■ EXERCISE BRIEF
Restate, word for word, the lines from the opening line of the data through the line containing "We found applying", both included, and nothing else.

Extracted data entries
══════════════════════════════

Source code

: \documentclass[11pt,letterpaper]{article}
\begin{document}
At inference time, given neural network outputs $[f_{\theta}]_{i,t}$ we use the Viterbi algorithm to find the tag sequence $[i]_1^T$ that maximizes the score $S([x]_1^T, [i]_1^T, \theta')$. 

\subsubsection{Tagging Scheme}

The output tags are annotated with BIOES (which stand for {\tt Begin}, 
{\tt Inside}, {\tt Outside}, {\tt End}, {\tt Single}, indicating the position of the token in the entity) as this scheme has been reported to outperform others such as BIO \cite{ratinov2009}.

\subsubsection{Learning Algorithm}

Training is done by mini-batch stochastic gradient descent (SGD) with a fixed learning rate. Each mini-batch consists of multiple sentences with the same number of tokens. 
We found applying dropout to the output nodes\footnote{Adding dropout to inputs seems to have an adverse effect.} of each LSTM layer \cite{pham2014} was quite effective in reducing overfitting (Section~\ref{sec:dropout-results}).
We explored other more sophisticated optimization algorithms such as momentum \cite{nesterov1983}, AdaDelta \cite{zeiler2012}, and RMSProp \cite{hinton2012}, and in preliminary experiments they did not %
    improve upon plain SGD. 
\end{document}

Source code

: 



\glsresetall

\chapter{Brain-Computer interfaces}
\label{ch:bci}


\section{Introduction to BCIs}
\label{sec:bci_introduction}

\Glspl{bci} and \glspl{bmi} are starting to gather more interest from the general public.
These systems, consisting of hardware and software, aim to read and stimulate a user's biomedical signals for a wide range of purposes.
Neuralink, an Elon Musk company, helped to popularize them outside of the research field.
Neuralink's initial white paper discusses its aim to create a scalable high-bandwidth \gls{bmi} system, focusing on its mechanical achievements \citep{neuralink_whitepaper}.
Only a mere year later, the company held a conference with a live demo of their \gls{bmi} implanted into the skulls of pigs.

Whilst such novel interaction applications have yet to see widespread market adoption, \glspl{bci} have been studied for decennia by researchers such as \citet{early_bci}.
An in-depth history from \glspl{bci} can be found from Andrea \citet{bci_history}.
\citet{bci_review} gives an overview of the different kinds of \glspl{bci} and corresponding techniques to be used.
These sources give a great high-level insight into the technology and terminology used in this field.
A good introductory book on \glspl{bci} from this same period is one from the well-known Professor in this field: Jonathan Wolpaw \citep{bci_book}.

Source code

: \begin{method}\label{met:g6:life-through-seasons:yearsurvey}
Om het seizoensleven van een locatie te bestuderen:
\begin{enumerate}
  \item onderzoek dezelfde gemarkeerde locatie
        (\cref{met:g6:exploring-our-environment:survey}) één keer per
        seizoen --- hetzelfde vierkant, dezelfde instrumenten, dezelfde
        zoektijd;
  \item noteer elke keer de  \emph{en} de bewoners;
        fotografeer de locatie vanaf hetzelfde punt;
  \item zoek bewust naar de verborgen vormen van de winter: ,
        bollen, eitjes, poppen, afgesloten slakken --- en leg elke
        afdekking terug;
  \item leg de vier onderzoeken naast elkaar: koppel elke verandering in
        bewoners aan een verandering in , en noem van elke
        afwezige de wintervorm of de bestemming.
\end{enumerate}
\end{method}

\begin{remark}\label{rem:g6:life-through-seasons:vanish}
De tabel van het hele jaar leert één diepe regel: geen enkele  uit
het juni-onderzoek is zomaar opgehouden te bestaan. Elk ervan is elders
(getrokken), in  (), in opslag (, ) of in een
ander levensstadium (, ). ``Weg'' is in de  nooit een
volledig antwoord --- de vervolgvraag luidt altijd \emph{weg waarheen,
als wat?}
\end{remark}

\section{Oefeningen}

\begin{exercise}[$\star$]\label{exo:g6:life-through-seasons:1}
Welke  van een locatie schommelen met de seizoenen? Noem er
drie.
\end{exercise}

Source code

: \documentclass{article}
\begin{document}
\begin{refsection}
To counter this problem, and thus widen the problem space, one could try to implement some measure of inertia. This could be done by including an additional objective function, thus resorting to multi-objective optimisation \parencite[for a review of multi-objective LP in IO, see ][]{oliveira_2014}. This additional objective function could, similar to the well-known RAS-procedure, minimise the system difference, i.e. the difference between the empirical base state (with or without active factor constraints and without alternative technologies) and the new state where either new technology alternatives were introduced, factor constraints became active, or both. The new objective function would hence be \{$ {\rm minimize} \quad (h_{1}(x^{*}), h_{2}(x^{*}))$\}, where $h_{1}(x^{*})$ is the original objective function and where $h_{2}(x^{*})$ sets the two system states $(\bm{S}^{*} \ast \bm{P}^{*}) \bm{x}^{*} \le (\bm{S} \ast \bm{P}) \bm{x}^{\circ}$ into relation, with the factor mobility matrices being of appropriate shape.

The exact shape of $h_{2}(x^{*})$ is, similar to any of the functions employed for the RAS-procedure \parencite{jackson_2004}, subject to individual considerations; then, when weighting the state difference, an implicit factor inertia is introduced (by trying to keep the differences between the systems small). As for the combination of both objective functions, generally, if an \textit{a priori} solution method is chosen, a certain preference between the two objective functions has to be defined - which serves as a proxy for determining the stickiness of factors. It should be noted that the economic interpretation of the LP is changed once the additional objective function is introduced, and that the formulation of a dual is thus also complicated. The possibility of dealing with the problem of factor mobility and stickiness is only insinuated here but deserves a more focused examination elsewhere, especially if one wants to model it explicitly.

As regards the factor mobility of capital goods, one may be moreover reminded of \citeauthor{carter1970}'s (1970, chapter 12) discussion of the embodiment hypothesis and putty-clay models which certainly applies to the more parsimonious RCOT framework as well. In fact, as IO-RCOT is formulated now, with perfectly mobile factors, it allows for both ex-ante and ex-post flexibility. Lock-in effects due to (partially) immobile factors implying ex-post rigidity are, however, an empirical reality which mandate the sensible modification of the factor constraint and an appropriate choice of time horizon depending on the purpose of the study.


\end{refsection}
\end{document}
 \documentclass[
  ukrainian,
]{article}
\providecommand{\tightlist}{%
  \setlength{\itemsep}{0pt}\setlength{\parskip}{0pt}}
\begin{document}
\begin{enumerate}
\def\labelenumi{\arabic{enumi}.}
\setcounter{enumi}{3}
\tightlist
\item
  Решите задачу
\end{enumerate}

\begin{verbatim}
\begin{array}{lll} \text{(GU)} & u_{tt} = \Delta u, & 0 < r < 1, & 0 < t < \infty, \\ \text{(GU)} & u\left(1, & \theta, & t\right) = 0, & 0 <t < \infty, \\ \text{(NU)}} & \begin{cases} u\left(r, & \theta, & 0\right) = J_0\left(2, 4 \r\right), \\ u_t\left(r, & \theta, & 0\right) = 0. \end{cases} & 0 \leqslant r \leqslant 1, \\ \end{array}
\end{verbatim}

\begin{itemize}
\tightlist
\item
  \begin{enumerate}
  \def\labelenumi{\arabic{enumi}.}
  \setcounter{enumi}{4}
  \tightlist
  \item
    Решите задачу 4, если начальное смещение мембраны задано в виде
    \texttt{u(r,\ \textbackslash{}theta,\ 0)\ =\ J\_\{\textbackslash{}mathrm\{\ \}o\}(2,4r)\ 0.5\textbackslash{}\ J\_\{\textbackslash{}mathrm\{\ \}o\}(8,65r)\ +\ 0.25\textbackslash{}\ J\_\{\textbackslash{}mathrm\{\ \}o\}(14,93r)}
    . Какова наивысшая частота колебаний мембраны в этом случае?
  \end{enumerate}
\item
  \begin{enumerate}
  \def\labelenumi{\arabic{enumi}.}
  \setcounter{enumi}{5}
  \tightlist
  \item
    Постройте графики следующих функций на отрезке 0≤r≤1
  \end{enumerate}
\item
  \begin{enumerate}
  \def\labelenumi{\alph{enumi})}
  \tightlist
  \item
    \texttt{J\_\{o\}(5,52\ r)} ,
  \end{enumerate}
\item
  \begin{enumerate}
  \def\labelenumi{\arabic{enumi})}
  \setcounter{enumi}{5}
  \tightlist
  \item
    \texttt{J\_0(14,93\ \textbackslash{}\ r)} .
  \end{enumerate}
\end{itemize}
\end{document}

══════════════════════════════

■ OUTPUT FOR THIS EXERCISE
Source code

: \documentclass[11pt,letterpaper]{article}
\begin{document}
At inference time, given neural network outputs $[f_{\theta}]_{i,t}$ we use the Viterbi algorithm to find the tag sequence $[i]_1^T$ that maximizes the score $S([x]_1^T, [i]_1^T, \theta')$. 

\subsubsection{Tagging Scheme}

The output tags are annotated with BIOES (which stand for {\tt Begin}, 
{\tt Inside}, {\tt Outside}, {\tt End}, {\tt Single}, indicating the position of the token in the entity) as this scheme has been reported to outperform others such as BIO \cite{ratinov2009}.

\subsubsection{Learning Algorithm}

Training is done by mini-batch stochastic gradient descent (SGD) with a fixed learning rate. Each mini-batch consists of multiple sentences with the same number of tokens. 
We found applying dropout to the output nodes\footnote{Adding dropout to inputs seems to have an adverse effect.} of each LSTM layer \cite{pham2014} was quite effective in reducing overfitting (Section~\ref{sec:dropout-results}).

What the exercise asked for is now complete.